In the last two weeks there was an unprecedented drop in autocorrelation of daily S&P 500 returns. What does this mean for the market, trading and investing?

Below is a daily chart of S&P 500 since 1940 with the 1-lag, 252-day autocorrelation of daily returns.

The reader will notice that from 1940 to about mid 90s there was high positive autocorrelation that afterwards turned negative. In the last two weeks we had an unprecedented drop in the autocorrelation to levels not seen before since 1940.

In several articles in this blog I have attributed to high positive autocorrelation the emergence of technical analysis and its subsequent failure to negative autocorrelation.

In a nutshell, positive autocorrelation is associated with momentum and negative with mean-reversion. In the 70s and 80s, as Jim Simons has said in a Ted Interview,  one could use a simple momentum strategy to  trade the markets, for example a  20-day moving average. I have demonstrated this in my ssrn paper here.

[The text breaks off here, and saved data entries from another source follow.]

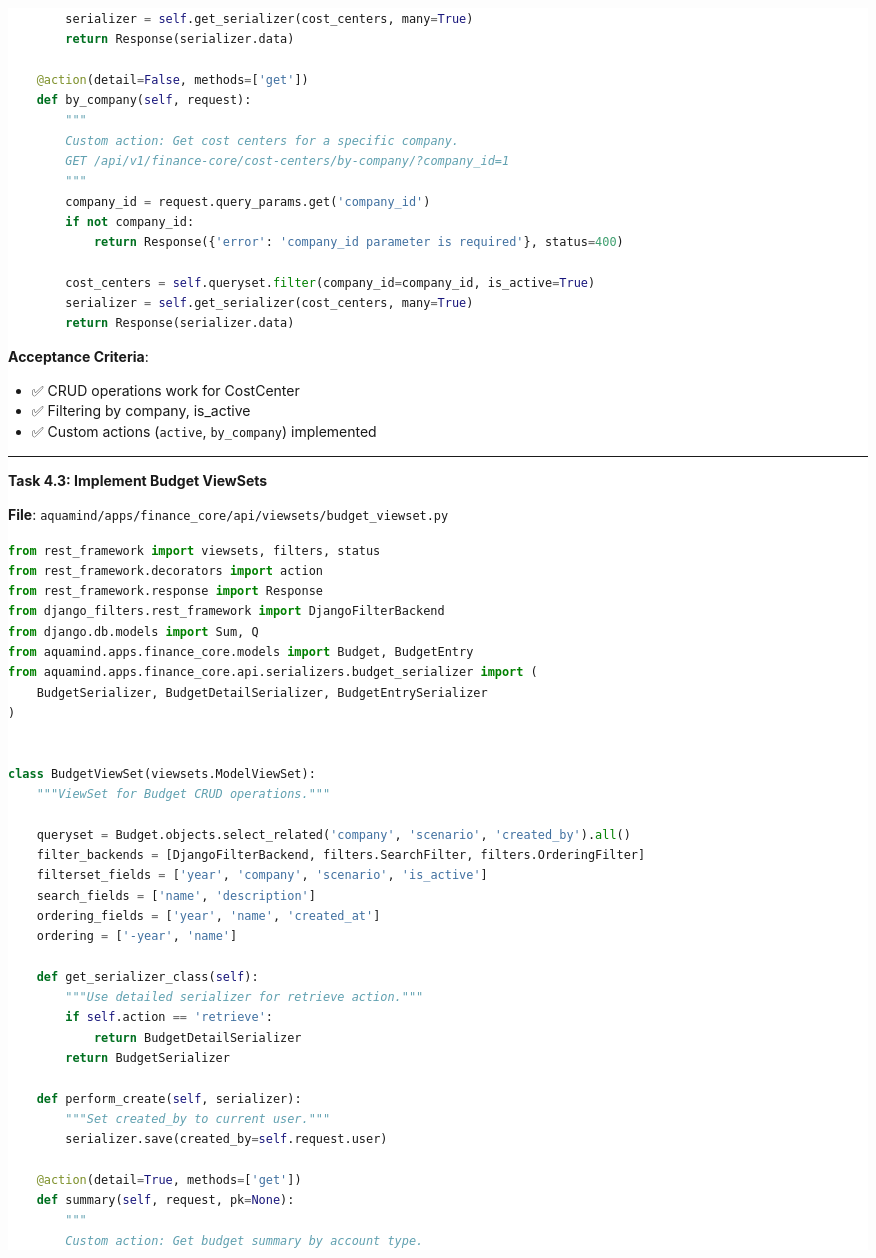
 ```python
        serializer = self.get_serializer(cost_centers, many=True)
        return Response(serializer.data)
    
    @action(detail=False, methods=['get'])
    def by_company(self, request):
        """
        Custom action: Get cost centers for a specific company.
        GET /api/v1/finance-core/cost-centers/by-company/?company_id=1
        """
        company_id = request.query_params.get('company_id')
        if not company_id:
            return Response({'error': 'company_id parameter is required'}, status=400)
        
        cost_centers = self.queryset.filter(company_id=company_id, is_active=True)
        serializer = self.get_serializer(cost_centers, many=True)
        return Response(serializer.data)
```

**Acceptance Criteria**:
- ✅ CRUD operations work for CostCenter
- ✅ Filtering by company, is_active
- ✅ Custom actions (`active`, `by_company`) implemented

---

**Task 4.3: Implement Budget ViewSets**

**File**: `aquamind/apps/finance_core/api/viewsets/budget_viewset.py`

```python
from rest_framework import viewsets, filters, status
from rest_framework.decorators import action
from rest_framework.response import Response
from django_filters.rest_framework import DjangoFilterBackend
from django.db.models import Sum, Q
from aquamind.apps.finance_core.models import Budget, BudgetEntry
from aquamind.apps.finance_core.api.serializers.budget_serializer import (
    BudgetSerializer, BudgetDetailSerializer, BudgetEntrySerializer
)


class BudgetViewSet(viewsets.ModelViewSet):
    """ViewSet for Budget CRUD operations."""
    
    queryset = Budget.objects.select_related('company', 'scenario', 'created_by').all()
    filter_backends = [DjangoFilterBackend, filters.SearchFilter, filters.OrderingFilter]
    filterset_fields = ['year', 'company', 'scenario', 'is_active']
    search_fields = ['name', 'description']
    ordering_fields = ['year', 'name', 'created_at']
    ordering = ['-year', 'name']
    
    def get_serializer_class(self):
        """Use detailed serializer for retrieve action."""
        if self.action == 'retrieve':
            return BudgetDetailSerializer
        return BudgetSerializer
    
    def perform_create(self, serializer):
        """Set created_by to current user."""
        serializer.save(created_by=self.request.user)
    
    @action(detail=True, methods=['get'])
    def summary(self, request, pk=None):
        """
        Custom action: Get budget summary by account type.
```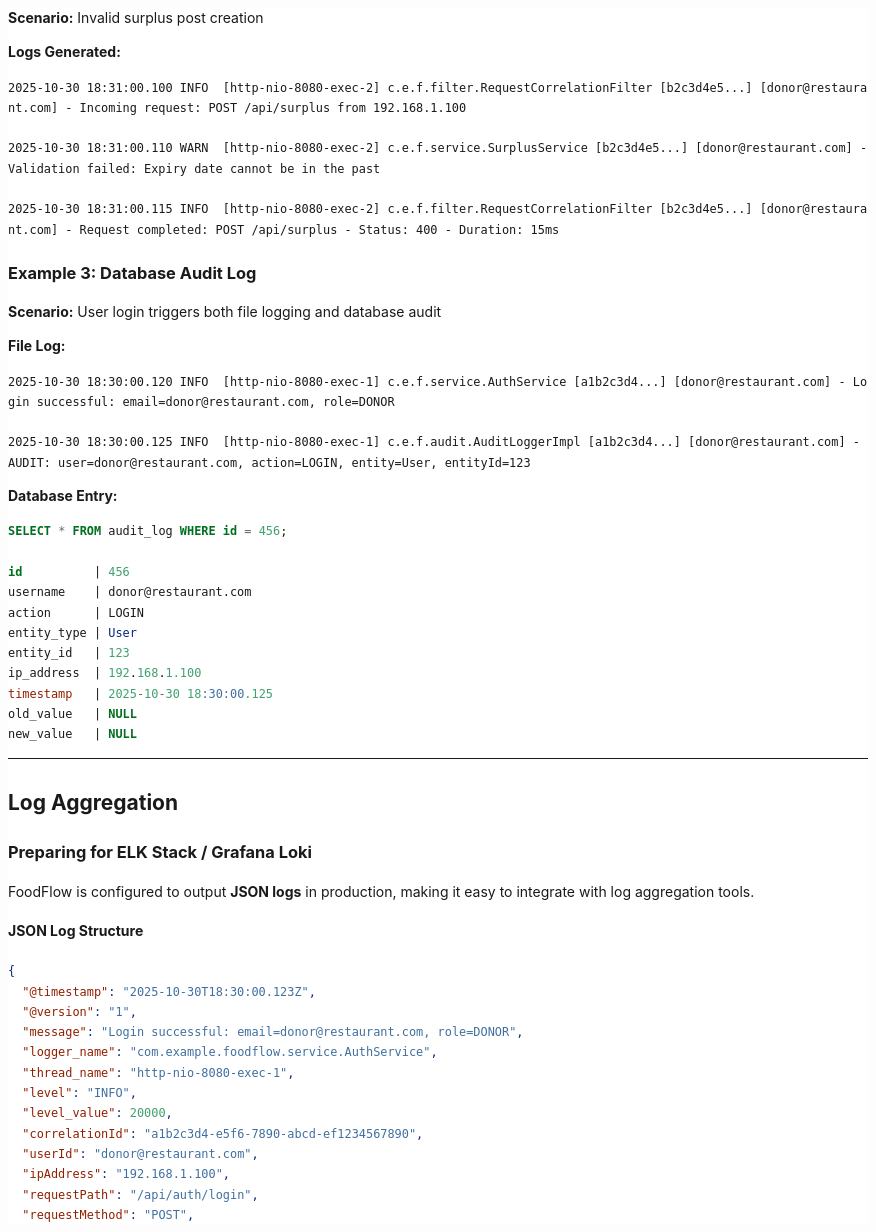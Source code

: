 **Scenario:** Invalid surplus post creation

**Logs Generated:**
```
2025-10-30 18:31:00.100 INFO  [http-nio-8080-exec-2] c.e.f.filter.RequestCorrelationFilter [b2c3d4e5...] [donor@restaurant.com] - Incoming request: POST /api/surplus from 192.168.1.100

2025-10-30 18:31:00.110 WARN  [http-nio-8080-exec-2] c.e.f.service.SurplusService [b2c3d4e5...] [donor@restaurant.com] - Validation failed: Expiry date cannot be in the past

2025-10-30 18:31:00.115 INFO  [http-nio-8080-exec-2] c.e.f.filter.RequestCorrelationFilter [b2c3d4e5...] [donor@restaurant.com] - Request completed: POST /api/surplus - Status: 400 - Duration: 15ms
```

### Example 3: Database Audit Log

**Scenario:** User login triggers both file logging and database audit

**File Log:**
```
2025-10-30 18:30:00.120 INFO  [http-nio-8080-exec-1] c.e.f.service.AuthService [a1b2c3d4...] [donor@restaurant.com] - Login successful: email=donor@restaurant.com, role=DONOR

2025-10-30 18:30:00.125 INFO  [http-nio-8080-exec-1] c.e.f.audit.AuditLoggerImpl [a1b2c3d4...] [donor@restaurant.com] - AUDIT: user=donor@restaurant.com, action=LOGIN, entity=User, entityId=123
```

**Database Entry:**
```sql
SELECT * FROM audit_log WHERE id = 456;

id          | 456
username    | donor@restaurant.com
action      | LOGIN
entity_type | User
entity_id   | 123
ip_address  | 192.168.1.100
timestamp   | 2025-10-30 18:30:00.125
old_value   | NULL
new_value   | NULL
```

---

## Log Aggregation

### Preparing for ELK Stack / Grafana Loki

FoodFlow is configured to output **JSON logs** in production, making it easy to integrate with log aggregation tools.

#### JSON Log Structure

```json
{
  "@timestamp": "2025-10-30T18:30:00.123Z",
  "@version": "1",
  "message": "Login successful: email=donor@restaurant.com, role=DONOR",
  "logger_name": "com.example.foodflow.service.AuthService",
  "thread_name": "http-nio-8080-exec-1",
  "level": "INFO",
  "level_value": 20000,
  "correlationId": "a1b2c3d4-e5f6-7890-abcd-ef1234567890",
  "userId": "donor@restaurant.com",
  "ipAddress": "192.168.1.100",
  "requestPath": "/api/auth/login",
  "requestMethod": "POST",
```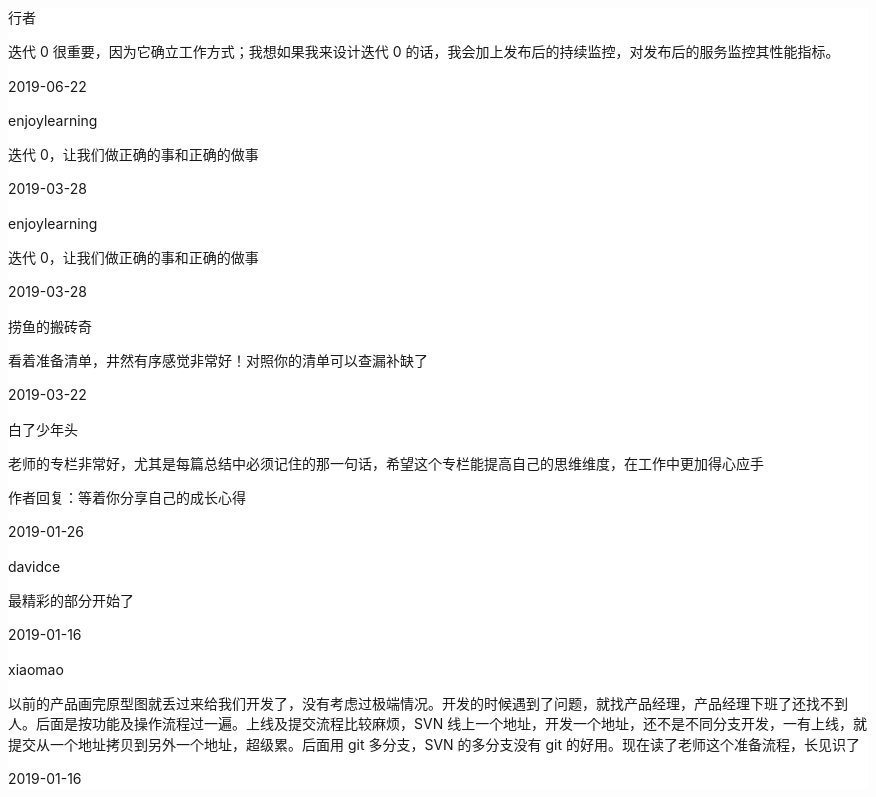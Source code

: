 行者

迭代 0 很重要，因为它确立工作方式；我想如果我来设计迭代 0 的话，我会加上发布后的持续监控，对发布后的服务监控其性能指标。

2019-06-22


enjoylearning


迭代 0，让我们做正确的事和正确的做事

2019-03-28


enjoylearning


迭代 0，让我们做正确的事和正确的做事

2019-03-28


捞鱼的搬砖奇

看着准备清单，井然有序感觉非常好！对照你的清单可以查漏补缺了

2019-03-22


白了少年头

老师的专栏非常好，尤其是每篇总结中必须记住的那一句话，希望这个专栏能提高自己的思维维度，在工作中更加得心应手

作者回复：等着你分享自己的成长心得

2019-01-26


davidce


最精彩的部分开始了

2019-01-16


xiaomao


以前的产品画完原型图就丢过来给我们开发了，没有考虑过极端情况。开发的时候遇到了问题，就找产品经理，产品经理下班了还找不到人。后面是按功能及操作流程过一遍。上线及提交流程比较麻烦，SVN 线上一个地址，开发一个地址，还不是不同分支开发，一有上线，就提交从一个地址拷贝到另外一个地址，超级累。后面用 git 多分支，SVN 的多分支没有 git 的好用。现在读了老师这个准备流程，长见识了

2019-01-16


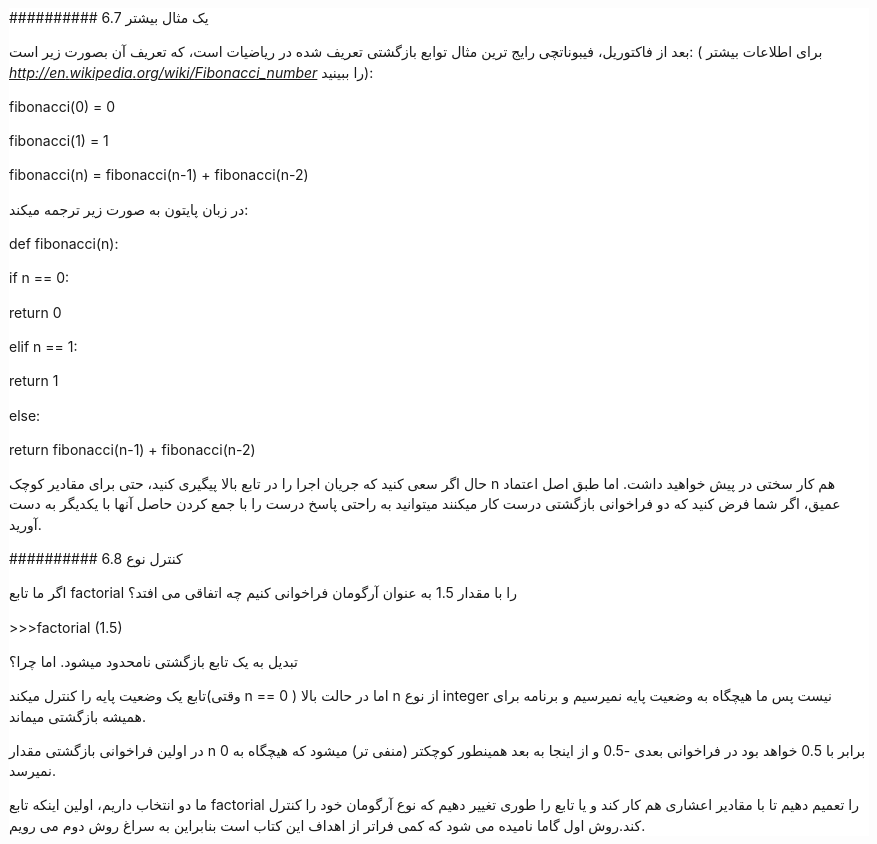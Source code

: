 ########## <span id="anchor-8"></span>6.7 یک مثال بیشتر

بعد از فاکتوریل، فیبوناتچی رایج ترین مثال توابع بازگشتی تعریف شده در
ریاضیات است، که تعریف آن بصورت زیر است: ( برای اطلاعات بیشتر
[*http*](http://en.wikipedia.org/wiki/Fibonacci_number)[*://*](http://en.wikipedia.org/wiki/Fibonacci_number)[*en*](http://en.wikipedia.org/wiki/Fibonacci_number)[*.*](http://en.wikipedia.org/wiki/Fibonacci_number)[*wikipedia*](http://en.wikipedia.org/wiki/Fibonacci_number)[*.*](http://en.wikipedia.org/wiki/Fibonacci_number)[*org*](http://en.wikipedia.org/wiki/Fibonacci_number)[*/*](http://en.wikipedia.org/wiki/Fibonacci_number)[*wiki*](http://en.wikipedia.org/wiki/Fibonacci_number)[*/*](http://en.wikipedia.org/wiki/Fibonacci_number)[*Fibonacci*](http://en.wikipedia.org/wiki/Fibonacci_number)[*\_*](http://en.wikipedia.org/wiki/Fibonacci_number)[*number*](http://en.wikipedia.org/wiki/Fibonacci_number)
را ببینید):

fibonacci(0) = 0

fibonacci(1) = 1

fibonacci(n) = fibonacci(n-1) + fibonacci(n-2)

در زبان پایتون به صورت زیر ترجمه میکند:

def fibonacci(n):

 if n == 0:

 return 0

 elif n == 1:

 return 1

 else:

 return fibonacci(n-1) + fibonacci(n-2)

حال اگر سعی کنید که جریان اجرا را در تابع بالا پیگیری کنید، حتی برای
مقادیر کوچک n هم کار سختی در پیش خواهید داشت. اما طبق اصل اعتماد عمیق،
اگر شما فرض کنید که دو فراخوانی بازگشتی درست کار میکنند میتوانید به
راحتی پاسخ درست را با جمع کردن حاصل آنها با یکدیگر به دست آورید.

########## <span id="anchor-9"></span>6.8 کنترل نوع

اگر ما تابع factorial را با مقدار 1.5 به عنوان آرگومان فراخوانی کنیم چه
اتفاقی می افتد؟

&gt;&gt;&gt;factorial (1.5)

تبدیل به یک تابع بازگشتی نامحدود میشود. اما چرا؟

تابع یک وضعیت پایه را کنترل میکند(وقتی n == 0 ) اما در حالت بالا n از
نوع integer نیست پس ما هیچگاه به وضعیت پایه نمیرسیم و برنامه برای همیشه
بازگشتی میماند.

در اولین فراخوانی بازگشتی مقدار n برابر با 0.5 خواهد بود در فراخوانی
بعدی -0.5 و از اینجا به بعد همینطور کوچکتر (منفی تر) میشود که هیچگاه به
0 نمیرسد.

ما دو انتخاب داریم، اولین اینکه تابع factorial را تعمیم دهیم تا با
مقادیر اعشاری هم کار کند و یا تابع را طوری تغییر دهیم که نوع آرگومان خود
را کنترل کند.روش اول گاما نامیده می شود که کمی فراتر از اهداف این کتاب
است بنابراین به سراغ روش دوم می رویم.

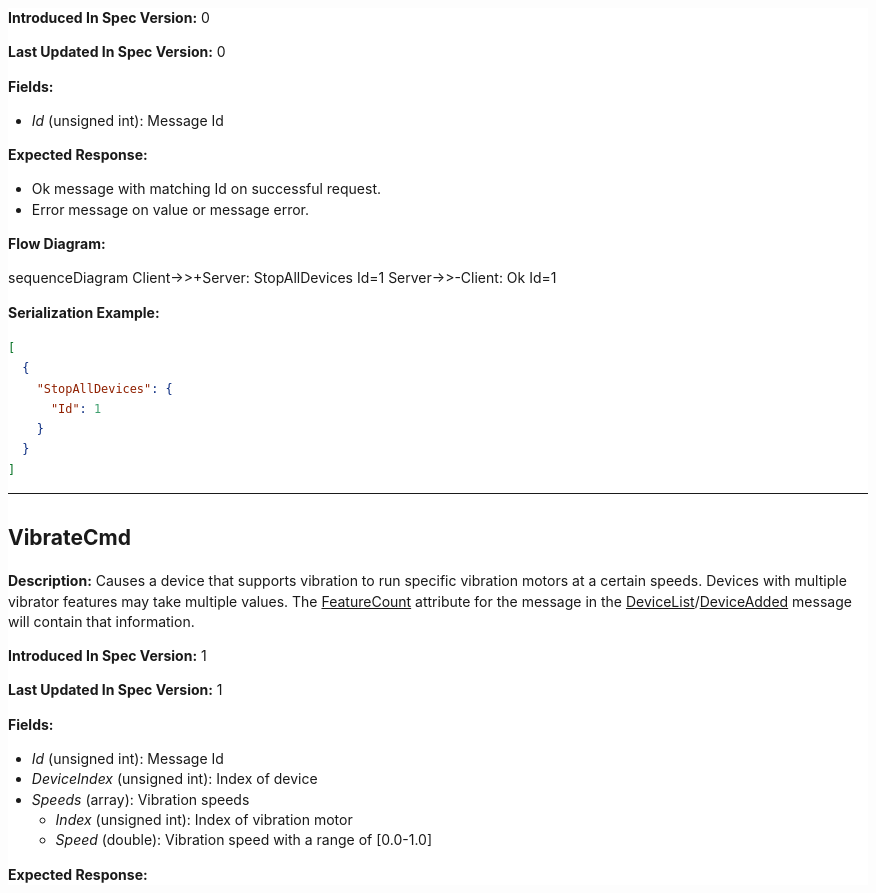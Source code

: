 **Introduced In Spec Version:** 0

**Last Updated In Spec Version:** 0

**Fields:**

* _Id_ (unsigned int): Message Id

**Expected Response:**

* Ok message with matching Id on successful request.
* Error message on value or message error.

**Flow Diagram:**

<mermaid>
sequenceDiagram
    Client->>+Server: StopAllDevices Id=1
    Server->>-Client: Ok Id=1
</mermaid>

**Serialization Example:**

```json
[
  {
    "StopAllDevices": {
      "Id": 1
    }
  }
]
```
---
## VibrateCmd

**Description:** Causes a device that supports vibration to run
specific vibration motors at a certain speeds. Devices with multiple
vibrator features may take multiple values. The
[FeatureCount](enumeration.md#messageattributes) attribute for the
message in the
[DeviceList](enumeration.md#devicelist)/[DeviceAdded](enumeration.md#deviceadded)
message will contain that information.

**Introduced In Spec Version:** 1

**Last Updated In Spec Version:** 1

**Fields:**

* _Id_ (unsigned int): Message Id
* _DeviceIndex_ (unsigned int): Index of device
* _Speeds_ (array): Vibration speeds
  * _Index_ (unsigned int): Index of vibration motor
  * _Speed_ (double): Vibration speed with a range of [0.0-1.0]

**Expected Response:**
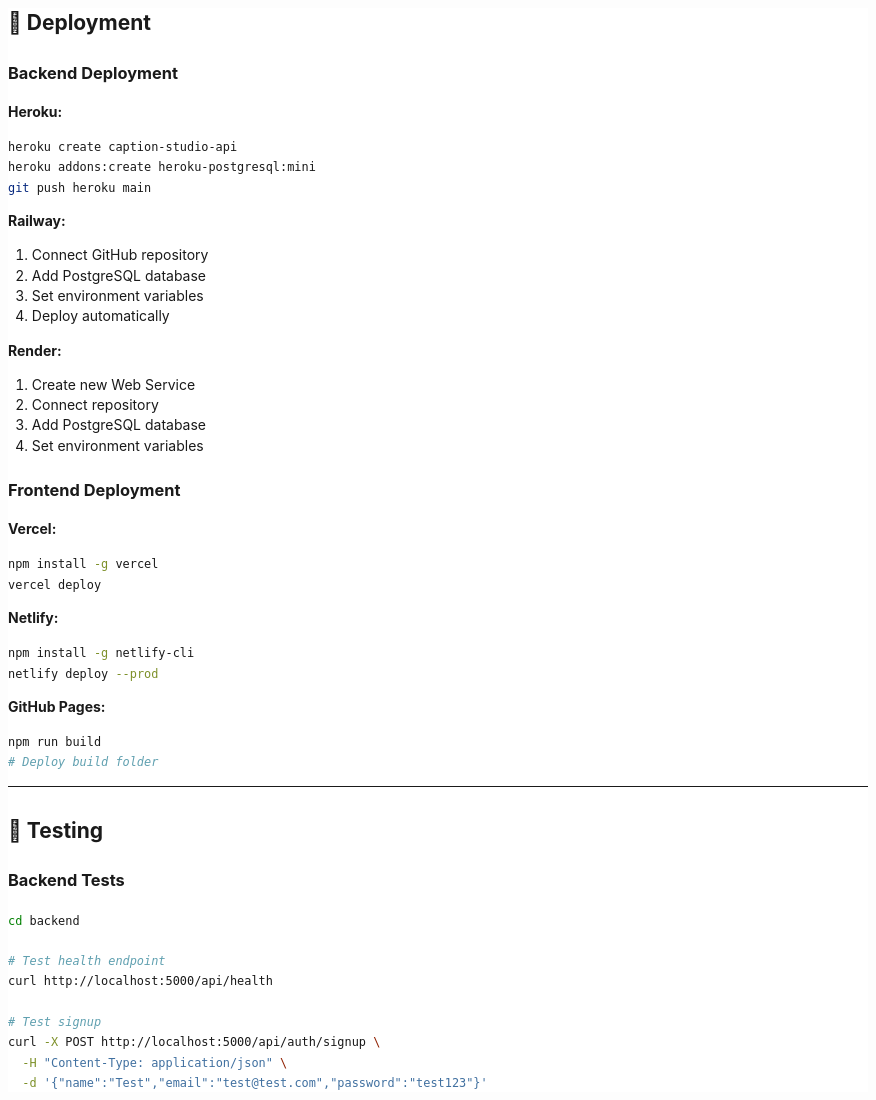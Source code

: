 
## 🚢 Deployment

### Backend Deployment

**Heroku:**
```bash
heroku create caption-studio-api
heroku addons:create heroku-postgresql:mini
git push heroku main
```

**Railway:**
1. Connect GitHub repository
2. Add PostgreSQL database
3. Set environment variables
4. Deploy automatically

**Render:**
1. Create new Web Service
2. Connect repository
3. Add PostgreSQL database
4. Set environment variables

### Frontend Deployment

**Vercel:**
```bash
npm install -g vercel
vercel deploy
```

**Netlify:**
```bash
npm install -g netlify-cli
netlify deploy --prod
```

**GitHub Pages:**
```bash
npm run build
# Deploy build folder
```

---

## 🧪 Testing

### Backend Tests

```bash
cd backend

# Test health endpoint
curl http://localhost:5000/api/health

# Test signup
curl -X POST http://localhost:5000/api/auth/signup \
  -H "Content-Type: application/json" \
  -d '{"name":"Test","email":"test@test.com","password":"test123"}'
```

After the emergence of negative autocorrelation, mean-reversion has been the predominant dynamic. This is one reason there have been two bear markets with more than 40% losses in the last 20 years (possibly a third now) and only one in the previous 60 years.

The unprecedented spike in negative autocorrelation to a low of about -0.46 rings a bell about the stock market. These are some of the possible side effects:

  1. The risks of both momentum and mean-reversion strategies increase.
  2. The market becomes more treacherous ground for investors.
  3. Technical analysis other than few indicators is decommissioned for good.
  4. Large AUM strategy loses its edge and becomes a source of risk.
  5. Tactical investing becomes way more difficult than it is already.

When there is significant deviation from past behavior, there is high probability of a structural change and regime shift. Those that identify regime shifts on time are usually the ones that have higher chances of survival while those that underestimate their impact often fail.